Ohlin: Co-Perpetration: German Dogmatik or German Invasion?

Jens David Ohlin (Cornell Univ. - Law) has posted Co-Perpetration: German Dogmatik or German Invasion? (in The Law and Practice of the International Criminal Court: A Critical Account of Challenges and Achievements, Carsten Stahn ed., forthcoming). Here's the abstract:

The ICC's doctrine of co-perpetration is heavily influenced by German criminal law theory. To some judges and observers, the ICC’s importation of Claus Roxin’s famous Control Theory of Perpetration is evidence that the ICC is finally getting serious about criminal law theory. To critics, though, the application of a particularly Germanic interpretation of co-perpetration is evidence that one legal culture is having an outsized influenced on the direction of the court’s jurisprudence.

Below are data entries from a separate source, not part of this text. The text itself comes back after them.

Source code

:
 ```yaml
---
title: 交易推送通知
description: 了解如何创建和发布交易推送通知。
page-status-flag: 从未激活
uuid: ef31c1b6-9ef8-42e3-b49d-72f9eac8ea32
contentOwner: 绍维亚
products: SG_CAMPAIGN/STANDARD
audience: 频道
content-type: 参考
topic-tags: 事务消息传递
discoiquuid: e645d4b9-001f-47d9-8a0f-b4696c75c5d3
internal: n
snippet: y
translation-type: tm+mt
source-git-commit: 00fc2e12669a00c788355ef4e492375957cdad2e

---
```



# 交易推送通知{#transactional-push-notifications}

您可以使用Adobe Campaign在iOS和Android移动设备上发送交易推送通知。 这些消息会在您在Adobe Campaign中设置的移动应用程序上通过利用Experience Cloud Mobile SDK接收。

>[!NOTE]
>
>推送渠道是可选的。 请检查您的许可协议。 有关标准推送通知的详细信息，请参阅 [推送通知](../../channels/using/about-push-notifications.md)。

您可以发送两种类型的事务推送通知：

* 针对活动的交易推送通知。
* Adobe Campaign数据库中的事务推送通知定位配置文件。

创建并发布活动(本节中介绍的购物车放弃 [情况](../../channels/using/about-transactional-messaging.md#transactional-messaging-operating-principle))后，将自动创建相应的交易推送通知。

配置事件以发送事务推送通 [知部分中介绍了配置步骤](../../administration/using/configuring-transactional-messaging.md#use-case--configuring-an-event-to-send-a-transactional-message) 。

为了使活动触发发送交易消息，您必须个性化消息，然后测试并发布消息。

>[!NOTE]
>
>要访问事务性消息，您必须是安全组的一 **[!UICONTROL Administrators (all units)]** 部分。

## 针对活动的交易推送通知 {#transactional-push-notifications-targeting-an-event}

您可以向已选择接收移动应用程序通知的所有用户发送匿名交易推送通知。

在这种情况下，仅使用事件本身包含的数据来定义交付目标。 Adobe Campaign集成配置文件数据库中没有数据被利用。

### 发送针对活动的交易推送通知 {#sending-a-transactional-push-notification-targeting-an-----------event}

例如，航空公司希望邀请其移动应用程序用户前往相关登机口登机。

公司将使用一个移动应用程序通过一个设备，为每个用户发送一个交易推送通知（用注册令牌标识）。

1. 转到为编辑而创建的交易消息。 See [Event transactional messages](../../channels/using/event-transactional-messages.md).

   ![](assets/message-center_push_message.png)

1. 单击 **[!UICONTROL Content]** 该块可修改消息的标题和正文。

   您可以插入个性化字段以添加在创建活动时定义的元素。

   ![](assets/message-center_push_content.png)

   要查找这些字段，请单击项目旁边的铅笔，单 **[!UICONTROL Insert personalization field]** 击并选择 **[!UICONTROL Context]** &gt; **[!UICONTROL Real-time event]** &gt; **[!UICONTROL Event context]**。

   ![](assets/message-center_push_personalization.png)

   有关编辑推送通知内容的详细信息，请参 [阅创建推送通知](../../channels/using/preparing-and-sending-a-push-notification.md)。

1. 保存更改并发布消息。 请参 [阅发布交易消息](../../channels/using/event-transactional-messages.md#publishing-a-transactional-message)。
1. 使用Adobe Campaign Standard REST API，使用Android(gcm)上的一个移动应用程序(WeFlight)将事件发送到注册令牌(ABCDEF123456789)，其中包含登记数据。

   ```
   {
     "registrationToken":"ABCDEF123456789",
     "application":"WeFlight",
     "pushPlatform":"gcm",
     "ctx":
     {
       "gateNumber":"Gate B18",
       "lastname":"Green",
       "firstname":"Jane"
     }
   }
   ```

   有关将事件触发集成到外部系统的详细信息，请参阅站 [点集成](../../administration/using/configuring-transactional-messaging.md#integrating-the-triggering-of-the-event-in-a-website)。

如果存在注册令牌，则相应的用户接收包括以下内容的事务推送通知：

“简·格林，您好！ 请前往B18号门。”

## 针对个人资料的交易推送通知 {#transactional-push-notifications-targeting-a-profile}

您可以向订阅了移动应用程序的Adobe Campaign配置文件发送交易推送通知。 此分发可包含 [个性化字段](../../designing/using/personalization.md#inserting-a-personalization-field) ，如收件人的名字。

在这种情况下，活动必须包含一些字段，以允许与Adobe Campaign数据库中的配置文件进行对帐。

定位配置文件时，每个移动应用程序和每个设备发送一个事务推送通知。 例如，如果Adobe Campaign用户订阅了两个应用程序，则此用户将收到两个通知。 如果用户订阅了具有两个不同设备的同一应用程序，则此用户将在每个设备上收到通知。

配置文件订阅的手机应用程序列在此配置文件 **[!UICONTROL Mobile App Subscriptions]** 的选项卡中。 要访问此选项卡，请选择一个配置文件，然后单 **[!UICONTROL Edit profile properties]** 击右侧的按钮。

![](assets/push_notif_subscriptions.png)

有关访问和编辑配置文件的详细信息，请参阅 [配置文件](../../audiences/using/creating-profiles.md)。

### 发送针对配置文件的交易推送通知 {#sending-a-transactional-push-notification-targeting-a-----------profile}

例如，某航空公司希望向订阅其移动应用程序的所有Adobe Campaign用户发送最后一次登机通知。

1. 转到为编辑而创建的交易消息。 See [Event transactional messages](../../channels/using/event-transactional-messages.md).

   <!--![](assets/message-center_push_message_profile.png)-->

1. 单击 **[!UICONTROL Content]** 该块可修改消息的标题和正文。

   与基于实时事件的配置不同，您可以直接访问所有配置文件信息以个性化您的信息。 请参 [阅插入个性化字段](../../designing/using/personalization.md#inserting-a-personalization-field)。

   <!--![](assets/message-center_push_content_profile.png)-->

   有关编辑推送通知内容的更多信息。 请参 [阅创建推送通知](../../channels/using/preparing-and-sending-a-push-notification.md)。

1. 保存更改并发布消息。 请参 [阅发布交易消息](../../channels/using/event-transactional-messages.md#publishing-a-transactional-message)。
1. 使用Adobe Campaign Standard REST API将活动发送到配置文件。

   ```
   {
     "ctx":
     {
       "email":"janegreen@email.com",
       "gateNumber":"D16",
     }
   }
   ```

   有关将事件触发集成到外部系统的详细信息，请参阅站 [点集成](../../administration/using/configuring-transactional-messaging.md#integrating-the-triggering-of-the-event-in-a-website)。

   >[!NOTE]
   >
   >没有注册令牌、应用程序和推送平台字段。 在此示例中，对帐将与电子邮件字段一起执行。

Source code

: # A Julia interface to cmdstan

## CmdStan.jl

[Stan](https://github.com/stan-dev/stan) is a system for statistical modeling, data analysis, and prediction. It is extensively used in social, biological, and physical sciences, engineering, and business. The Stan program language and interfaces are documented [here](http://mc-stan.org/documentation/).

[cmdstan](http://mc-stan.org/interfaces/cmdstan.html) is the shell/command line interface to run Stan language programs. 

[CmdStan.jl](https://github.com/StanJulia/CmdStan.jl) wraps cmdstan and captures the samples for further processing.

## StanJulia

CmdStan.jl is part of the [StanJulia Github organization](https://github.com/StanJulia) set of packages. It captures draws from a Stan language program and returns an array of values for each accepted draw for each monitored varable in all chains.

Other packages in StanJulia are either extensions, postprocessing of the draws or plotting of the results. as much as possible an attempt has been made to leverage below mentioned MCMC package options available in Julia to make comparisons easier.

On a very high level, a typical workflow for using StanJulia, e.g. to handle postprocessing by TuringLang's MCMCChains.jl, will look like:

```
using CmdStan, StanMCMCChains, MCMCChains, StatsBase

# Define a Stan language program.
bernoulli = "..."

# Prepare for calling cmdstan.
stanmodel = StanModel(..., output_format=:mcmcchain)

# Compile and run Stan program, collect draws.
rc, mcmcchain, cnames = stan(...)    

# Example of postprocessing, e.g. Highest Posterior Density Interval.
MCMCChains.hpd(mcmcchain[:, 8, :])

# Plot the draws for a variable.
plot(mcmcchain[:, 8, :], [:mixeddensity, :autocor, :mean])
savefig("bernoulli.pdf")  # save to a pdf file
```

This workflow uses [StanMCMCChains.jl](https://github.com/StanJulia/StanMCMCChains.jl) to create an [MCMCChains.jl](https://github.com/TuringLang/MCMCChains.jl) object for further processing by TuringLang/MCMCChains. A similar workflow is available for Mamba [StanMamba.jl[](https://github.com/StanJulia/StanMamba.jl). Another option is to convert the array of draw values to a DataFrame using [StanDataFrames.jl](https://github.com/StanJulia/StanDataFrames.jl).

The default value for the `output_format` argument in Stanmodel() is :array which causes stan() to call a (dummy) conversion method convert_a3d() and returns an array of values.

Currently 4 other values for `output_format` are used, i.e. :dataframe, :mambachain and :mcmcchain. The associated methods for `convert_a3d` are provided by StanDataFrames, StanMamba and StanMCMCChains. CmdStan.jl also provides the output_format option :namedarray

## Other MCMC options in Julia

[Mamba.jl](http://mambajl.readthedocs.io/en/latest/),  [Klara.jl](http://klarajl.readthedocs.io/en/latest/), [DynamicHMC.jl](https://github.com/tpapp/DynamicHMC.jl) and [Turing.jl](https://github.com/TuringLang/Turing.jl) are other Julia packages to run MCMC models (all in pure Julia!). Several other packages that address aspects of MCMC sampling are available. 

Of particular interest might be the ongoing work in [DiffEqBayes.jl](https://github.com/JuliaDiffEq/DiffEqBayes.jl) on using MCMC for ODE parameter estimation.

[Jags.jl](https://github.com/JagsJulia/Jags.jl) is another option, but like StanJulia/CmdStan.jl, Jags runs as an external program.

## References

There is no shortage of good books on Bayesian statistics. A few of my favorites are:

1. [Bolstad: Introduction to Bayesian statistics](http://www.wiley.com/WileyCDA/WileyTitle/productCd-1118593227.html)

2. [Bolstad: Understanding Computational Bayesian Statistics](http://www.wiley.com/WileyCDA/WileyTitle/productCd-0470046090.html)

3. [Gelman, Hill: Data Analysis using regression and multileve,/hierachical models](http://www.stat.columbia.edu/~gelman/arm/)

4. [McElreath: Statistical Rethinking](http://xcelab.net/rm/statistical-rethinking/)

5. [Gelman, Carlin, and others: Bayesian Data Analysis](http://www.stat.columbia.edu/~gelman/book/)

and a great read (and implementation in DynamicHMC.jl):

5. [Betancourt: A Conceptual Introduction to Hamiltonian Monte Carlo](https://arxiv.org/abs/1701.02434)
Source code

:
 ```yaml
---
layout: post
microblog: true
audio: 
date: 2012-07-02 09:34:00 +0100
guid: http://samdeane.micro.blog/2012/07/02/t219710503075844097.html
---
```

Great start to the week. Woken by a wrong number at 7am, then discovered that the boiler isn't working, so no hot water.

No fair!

In order to understand and evaluate this complaint, it is necessary to situate the current doctrines within historical context, since in many respects the ICC’s doctrine of co-perpetration is a reaction against the modes of liability applied at the ICTY and the ICTR. After providing that historical context, this Commentary will analyze the foundations of the ICC doctrine, explain and evaluate the most notable objections to it, and consider alternate versions that could be applied by the ICC in place of Roxin’s Control Theory of Perpetration. The resulting picture suggests a growing influence of criminal law theory in The Hague as judges struggle to interpret Article 25 of the Rome Statute, a provision not known for its doctrinal sophistication.

The result is a set of ICC decisions that might even lay the groundwork for an emerging international Dogmatik, a sui generis discipline that could also be described as "international criminal law theory." Despite these positive efforts, though, the court has done insufficient work to justify its methodology (in particular its substantial reliance on German sources) and to properly ground its importation of domestic criminal law theory within a general theory of sources of international law. The following Commentary will detail this emerging trend and critically evaluate the positive and negative aspects of the ICC doctrine of co-perpetration.